As recently as 140 years ago, it was argued that science was not a professional field and that teaching of sciences in schools or universities would have little value. The cognoscenti of the time believed that there was no merit in learning method or techniques; the advance of science depended on enquiring minds, which would best be achieved through training in the liberal arts.

As society has emerged from that narrowness of thought – and indeed arrogance of established experts – it has increasingly recognized the merits of ‘professionalism’. That is, the value of developing levels of expertise through a combination of research, universal and established techniques and a documented and teachable body of knowledge.

There are few today who would question the need for training scientists. But as we look at the field of contract and commercial management, it is at a similar crossroads to the challenge facing scientists in the 1870s (or indeed of professional accountancy in the 1880s or project management in the 1980s). There are acknowledged experts in contract and commercial management, but they have all emerged from a background in other disciplines and many still argue that this is the route to the future – that you become expert through an enquiring mind and ‘liberal’ training, rather than through specific teaching in the commercial discipline. Some go so far as to deny that contract and commercial management can be taught. Quite recently I attended a meeting where those who should be leading professionalization were instead insisting that this is not a field for undergraduate study.

Within this blog, I have consistently illustrated the case for improved contract and commercial management.
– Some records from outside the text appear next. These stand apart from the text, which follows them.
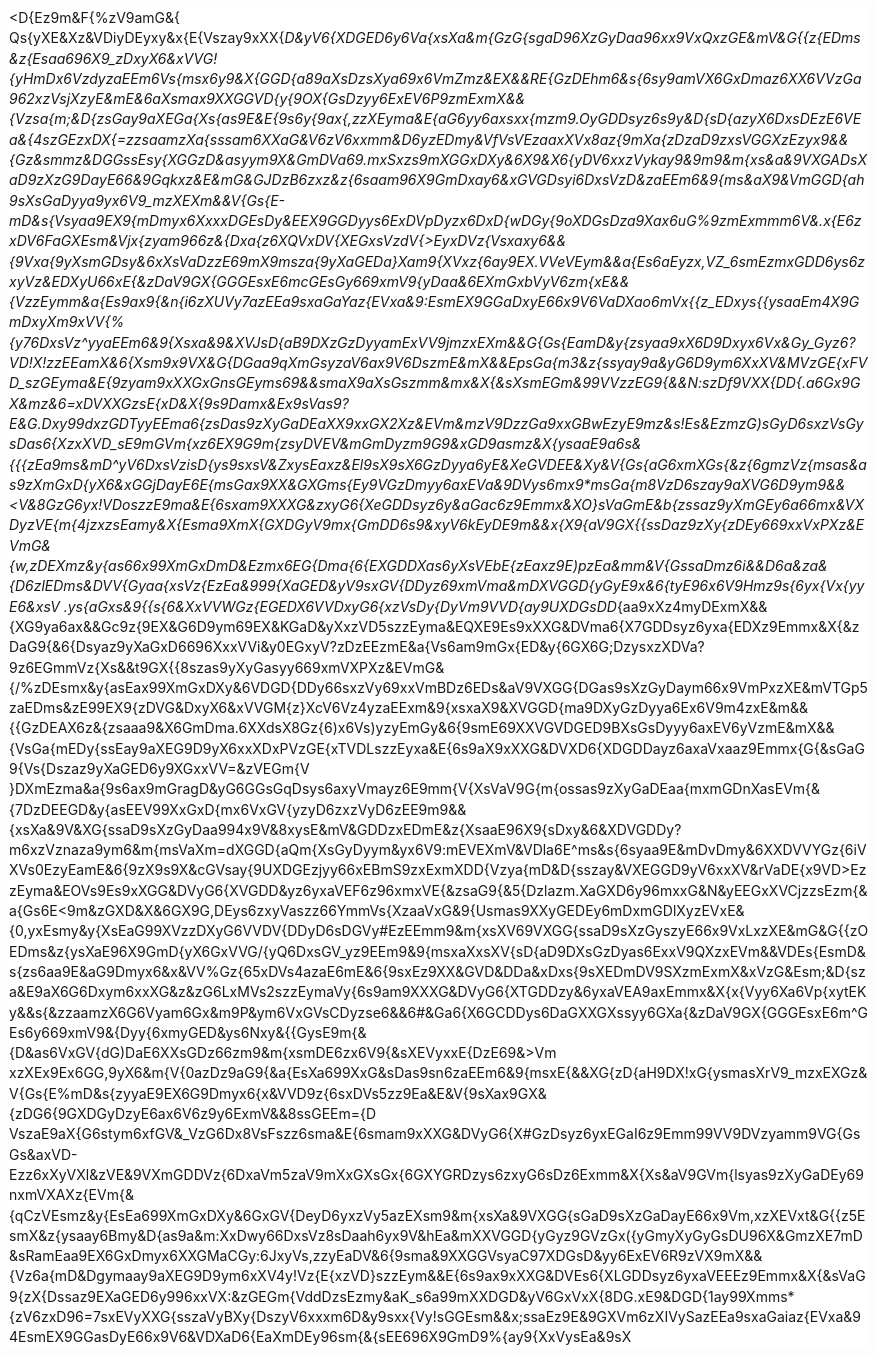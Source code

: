<D{Ez9m&F{%zV9amG&{ Qs{yXE&Xz&VDiyDEyxy&x{E{Vszay9xXX{_D&yV6{XDGED6y6Va{xsXa&m{GzG{sgaD96XzGyDaa96xx9VxQxzGE&mV&G{{z{EDms&z{Esaa696X9_zDxyX6&xVVG!{yHmDx6VzdyzaEEm6Vs{msx6y9&X{GGD{a89aXsDzsXya69x6VmZmz&EX&&RE{GzDEhm6&s{6sy9amVX6GxDmaz6XX6VVzGa962xzVsjXzyE&mE&6aXsmax9XXGGVD{y{9OX{GsDzyy6ExEV6P9zmExmX&&{Vzsa{m;&D{zsGay9aXEGa{Xs{as9E&E{9s6y{9ax{,zzXEyma&E{aG6yy6axsxx{mzm9.OyGDDsyz6s9y&D{sD{azyX6DxsDEzE6VEa&{4szGEzxDX{=zzsaamzXa{sssam6XXaG&V6zV6xxmm&D6yzEDmy&VfVsVEzaaxXVx8az{9mXa{zDzaD9zxsVGGXzEzyx9&&{Gz&smmz&DGGssEsy{XGGzD&asyym9X&GmDVa69.mxSxzs9mXGGxDXy&6X9&X6{yDV6xxzVykay9&9m9&m{xs&a&9VXGADsXaD9zXzG9DayE66&9Gqkxz&E&mG&GJDzB6zxz&z{6saam96X9GmDxay6&xGVGDsyi6DxsVzD&zaEEm6&9{ms&aX9&VmGGD{ah9sXsGaDyya9yx6V9_mzXEXm&&V{Gs{E-mD&s{Vsyaa9EX9{mDmyx6XxxxDGEsDy&EEX9GGDyys6ExDVpDyzx6DxD{wDGy{9oXDGsDza9Xax6uG%9zmExmmm6V&.x{E6zxDV6FaGXEsm&Vjx{zyam966z&{Dxa{z6XQVxDV{XEGxsVzdV{>EyxDVz{Vsxaxy6&&{9Vxa{9yXsmGDsy&6xXsVaDzzE69mX9msza{9yXaGEDa}Xam9{XVxz{6ay9EX.VVeVEym&&a{Es6aEyzx,VZ_6smEzmxGDD6ys6zxyVz&EDXyU66xE{&zDaV9GX{GGGEsxE6mcGEsGy669xmV9{yDaa&6EXmGxbVyV6zm{xE&&{VzzEymm&a{Es9ax9{&n{i6zXUVy7azEEa9sxaGaYaz{EVxa&9:EsmEX9GGaDxyE66x9V6VaDXao6mVx{{z_EDxys{{ysaaEm4X9GmDxyXm9xVV{%{y76DxsVz^yyaEEm6&9{Xsxa&9&XVJsD{aB9DXzGzDyyamExVV9jmzxEXm&&G{Gs{EamD&y{zsyaa9xX6D9Dxyx6Vx&Gy_Gyz6?VD!X!zzEEamX&6{Xsm9x9VX&G{DGaa9qXmGsyzaV6ax9V6DszmE&mX&&EpsGa{m3&z{ssyay9a&yG6D9ym6XxXV&MVzGE{xFVD_szGEyma&E{9zyam9xXXGxGnsGEyms69&&smaX9aXsGszmm&mx&X{&sXsmEGm&99VVzzEG9{&&N:szDf9VXX{DD{.a6Gx9GX&mz&6=xDVXXGzsE{xD&X{9s9Damx&Ex9sVas9?E&G.Dxy99dxzGDTyyEEma6{zsDas9zXyGaDEaXX9xxGX2Xz&EVm&mzV9DzzGa9xxGBwEzyE9mz&s!Es&EzmzG)sGyD6sxzVsGysDas6{XzxXVD_sE9mGVm{xz6EX9G9m{zsyDVEV&mGmDyzm9G9&xGD9asmz&X{ysaaE9a6s&{{{zEa9ms&mD^yV6DxsVzisD{ys9sxsV&ZxysEaxz&El9sX9sX6GzDyya6yE&XeGVDEE&Xy&V{Gs{aG6xmXGs{&z{6gmzVz{msas&as9zXmGxD{yX6&xGGjDayE6E{msGax9XX&GXGms{Ey9VGzDmyy6axEVa&9DVys6mx9*msGa{m8VzD6szay9aXVG6D9ym9&&<V&8GzG6yx!VDoszzE9ma&E{6sxam9XXXG&zxyG6{XeGDDsyz6y&aGac6z9Emmx&XO}sVaGmE&b{zssaz9yXmGEy6a66mx&VXDyzVE{m{4jzxzsEamy&X{Esma9XmX{GXDGyV9mx{GmDD6s9&xyV6kEyDE9m&&x{X9{aV9GX{{ssDaz9zXy{zDEy669xxVxPXz&EVmG&{w,zDEXmz&y{as66x99XmGxDmD&Ezmx6EG{Dma{6{EXGDDXas6yXsVEbE{zEaxz9E)pzEa&mm&V{GssaDmz6i&&D6a&za&{D6zlEDms&DVV{Gyaa{xsVz{EzEa&999{XaGED&yV9sxGV{DDyz69xmVma&mDXVGGD{yGyE9x&6{tyE96x6V9Hmz9s{6yx{Vx{yyE6&xsV .ys{aGxs&9{{s{6&XxVVWGz{EGEDX6VVDxyG6{xzVsDy{DyVm9VVD{ay9UXDGsDD_{aa9xXz4myDExmX&&{XG9ya6ax&&Gc9z{9EX&G6D9ym69EX&KGaD&yXxzVD5szzEyma&EQXE9Es9xXXG&DVma6{X7GDDsyz6yxa{EDXz9Emmx&X{&zDaG9{&6{Dsyaz9yXaGxD6696XxxVVi&y0EGxyV?zDzEEzmE&a{Vs6am9mGx{ED&y{6GX6G;DzysxzXDVa?9z6EGmmVz{Xs&&t9GX{{8szas9yXyGasyy669xmVXPXz&EVmG&{/%zDEsmx&y{asEax99XmGxDXy&6VDGD{DDy66sxzVy69xxVmBDz6EDs&aV9VXGG{DGas9sXzGyDaym66x9VmPxzXE&mVTGp5zaEDms&zE99EX9{zDVG&DxyX6&xVVGM{z}XcV6Vz4yzaEExm&9{xsxaX9&XVGGD{ma9DXyGzDyya6Ex6V9m4zxE&m&&{{GzDEAX6z&{zsaaa9&X6GmDma.6XXdsX8Gz{6)x6Vs)yzyEmGy&6{9smE69XXVGVDGED9BXsGsDyyy6axEV6yVzmE&mX&&{VsGa{mEDy{ssEay9aXEG9D9yX6xxXDxPVzGE{xTVDLszzEyxa&E{6s9aX9xXXG&DVXD6{XDGDDayz6axaVxaaz9Emmx{G{&sGaG9{Vs{Dszaz9yXaGED6y9XGxxVV=&zVEGm{V
}DXmEzma&a{9s6ax9mGragD&yG6GGsGqDsys6axyVmayz6E9mm{V{XsVaV9G{m{ossas9zXyGaDEaa{mxmGDnXasEVm{&{7DzDEEGD&y{asEEV99XxGxD{mx6VxGV{yzyD6zxzVyD6zEE9m9&&{xsXa&9V&XG{ssaD9sXzGyDaa994x9V&8xysE&mV&GDDzxEDmE&z{XsaaE96X9{sDxy&6&XDVGDDy?m6xzVznaza9ym6&m{msVaXm=dXGGD{aQm{XsGyDyym&yx6V9:mEVEXmV&VDla6E^ms&s{6syaa9E&mDvDmy&6XXDVVYGz{6iVXVs0EzyEamE&6{9zX9s9X&cGVsay{9UXDGEzjyy66xEBmS9zxExmXDD{Vzya{mD&D{sszay&VXEGGD9yV6xxXV&rVaDE{x9VD>EzzEyma&EOVs9Es9xXGG&DVyG6{XVGDD&yz6yxaVEF6z96xmxVE{&zsaG9{&5{Dzlazm.XaGXD6y96mxxG&N&yEEGxXVCjzzsEzm{&a{Gs6E<9m&zGXD&X&6GX9G,DEys6zxyVaszz66YmmVs{XzaaVxG&9{Usmas9XXyGEDEy6mDxmGDlXyzEVxE&{0,yxEsmy&y{XsEaG99XVzzDXyG6VVDV{DDyD6sDGVy#EzEEmm9&m{xsXV69VXGG{ssaD9sXzGyszyE66x9VxLxzXE&mG&G{{zOEDms&z{ysXaE96X9GmD{yX6GxVVG/{yQ6DxsGV_yz9EEm9&9{msxaXxsXV{sD{aD9DXsGzDyas6ExxV9QXzxEVm&&VDEs{EsmD&s{zs6aa9E&aG9Dmyx6&x&VV%Gz{65xDVs4azaE6mE&6{9sxEz9XX&GVD&DDa&xDxs{9sXEDmDV9SXzmExmX&xVzG&Esm;&D{sza&E9aX6G6Dxym6xxXG&z&zG6LxMVs2szzEymaVy{6s9am9XXXG&DVyG6{XTGDDzy&6yxaVEA9axEmmx&X{x{Vyy6Xa6Vp{xytEKy&&s{&zzaamzX6G6Vyam6Gx&m9P&ym6VxGVsCDyzse6&&6#&Ga6{X6GCDDys6DaGXXGXssyy6GXa{&zDaV9GX{GGGEsxE6m^GEs6y669xmV9&{Dyy{6xmyGED&ys6Nxy&{{GysE9m{&{D&as6VxGV{dG)DaE6XXsGDz66zm9&m{xsmDE6zx6V9{&sXEVyxxE{DzE69&>Vm xzXEx9Ex6GG,9yX6&m{V{0azDz9aG9{&a{EsXa699XxG&sDas9sn6zaEEm6&9{msxE{&&XG{zD{aH9DX!xG{ysmasXrV9_mzxEXGz&V{Gs{E%mD&s{zyyaE9EX6G9Dmyx6{x&VVD9z{6sxDVs5zz9Ea&E&V{9sXax9GX&{zDG6{9GXDGyDzyE6ax6V6z9y6ExmV&&8ssGEEm={D VszaE9aX{G6stym6xfGV&_VzG6Dx8VsFszz6sma&E{6smam9xXXG&DVyG6{X#GzDsyz6yxEGaI6z9Emm99VV9DVzyamm9VG{GsGs&axVD-Ezz6xXyVXl&zVE&9VXmGDDVz{6DxaVm5zaV9mXxGXsGx{6GXYGRDzys6zxyG6sDz6Exmm&X{Xs&aV9GVm{lsyas9zXyGaDEy69nxmVXAXz{EVm{&{qCzVEsmz&y{EsEa699XmGxDXy&6GxGV{DeyD6yxzVy5azEXsm9&m{xsXa&9VXGG{sGaD9sXzGaDayE66x9Vm,xzXEVxt&G{{z5EsmX&z{ysaay6Bmy&D{as9a&m:XxDwy66DxsVz8sDaah6yx9V&hEa&mXXVGGD{yGyz9GVzGx({yGmyXyGyGsDU96X&GmzXE7mD&sRamEaa9EX6GxDmyx6XXGMaCGy:6JxyVs,zzyEaDV&6{9sma&9XXGGVsyaC97XDGsD&yy6ExEV6R9zVX9mX&&{Vz6a{mD&Dgymaay9aXEG9D9ym6xXV4y!Vz{E{xzVD}szzEym&&E{6s9ax9xXXG&DVEs6{XLGDDsyz6yxaVEEEz9Emmx&X{&sVaG9{zX{Dssaz9EXaGED6y996xxVX:&zGEGm{VddDzsEzmy&aK_s6a99mXXDGD&yV6GxVxX{8DG.xE9&DGD{1ay99Xmms*{zV6zxD96=7sxEVyXXG{sszaVyBXy{DszyV6xxxm6D&y9sxx{Vy!sGGEsm&&x;ssaEz9E&9GXVm6zXIVySazEEa9sxaGaiaz{EVxa&94EsmEX9GGasDyE66x9V6&VDXaD6{EaXmDEy96sm{&{sEE696X9GmD9%{ay9{XxVysEa&9sX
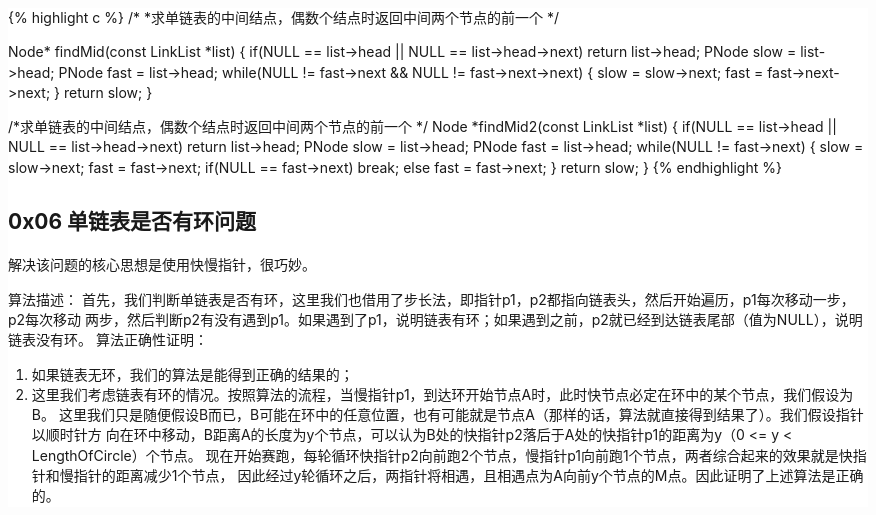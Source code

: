 {% highlight c %}
/*
*求单链表的中间结点，偶数个结点时返回中间两个节点的前一个
*/

Node* findMid(const LinkList *list)
{
    if(NULL == list->head || NULL == list->head->next)
        return list->head;
    PNode slow = list->head;
    PNode fast = list->head;
    while(NULL != fast->next && NULL != fast->next->next)
    {
        slow = slow->next;
        fast = fast->next->next;
    }
    return slow;
}

/*求单链表的中间结点，偶数个结点时返回中间两个节点的前一个
*/
Node *findMid2(const LinkList *list)
{
    if(NULL == list->head || NULL == list->head->next)
        return list->head;
    PNode slow = list->head;
    PNode fast = list->head;
    while(NULL != fast->next)
    {
        slow = slow->next;
        fast = fast->next;
        if(NULL == fast->next)
            break;
        else
            fast = fast->next;
    }
    return slow;
}
{% endhighlight %}

## 0x06 单链表是否有环问题
解决该问题的核心思想是使用快慢指针，很巧妙。

算法描述：
首先，我们判断单链表是否有环，这里我们也借用了步长法，即指针p1，p2都指向链表头，然后开始遍历，p1每次移动一步，p2每次移动
两步，然后判断p2有没有遇到p1。如果遇到了p1，说明链表有环；如果遇到之前，p2就已经到达链表尾部（值为NULL），说明链表没有环。
算法正确性证明：

1. 如果链表无环，我们的算法是能得到正确的结果的；
2. 这里我们考虑链表有环的情况。按照算法的流程，当慢指针p1，到达环开始节点A时，此时快节点必定在环中的某个节点，我们假设为B。
这里我们只是随便假设B而已，B可能在环中的任意位置，也有可能就是节点A（那样的话，算法就直接得到结果了）。我们假设指针以顺时针方
向在环中移动，B距离A的长度为y个节点，可以认为B处的快指针p2落后于A处的快指针p1的距离为y（0 <= y < LengthOfCircle）个节点。
现在开始赛跑，每轮循环快指针p2向前跑2个节点，慢指针p1向前跑1个节点，两者综合起来的效果就是快指针和慢指针的距离减少1个节点，
因此经过y轮循环之后，两指针将相遇，且相遇点为A向前y个节点的M点。因此证明了上述算法是正确的。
As with science, a growing body of research increasingly points to the value that professional standards could deliver. A growing number of senior executives have grasped this point and they are frustrated by the the low quality of practice within their organizations.

The years ahead offer a time of great opportunity to the contracts and commercial community and in particular to those individuals who grasp the chance for professional leadership. For some, that may mean increased commitment to volunteering their time and effort in raising the profile of the community as a whole. For most others, the start point will be a resolution to raise their personal standards by gaining certification and operating in accordance with the methods, techniques and body of knowledge critical to any high-status profession.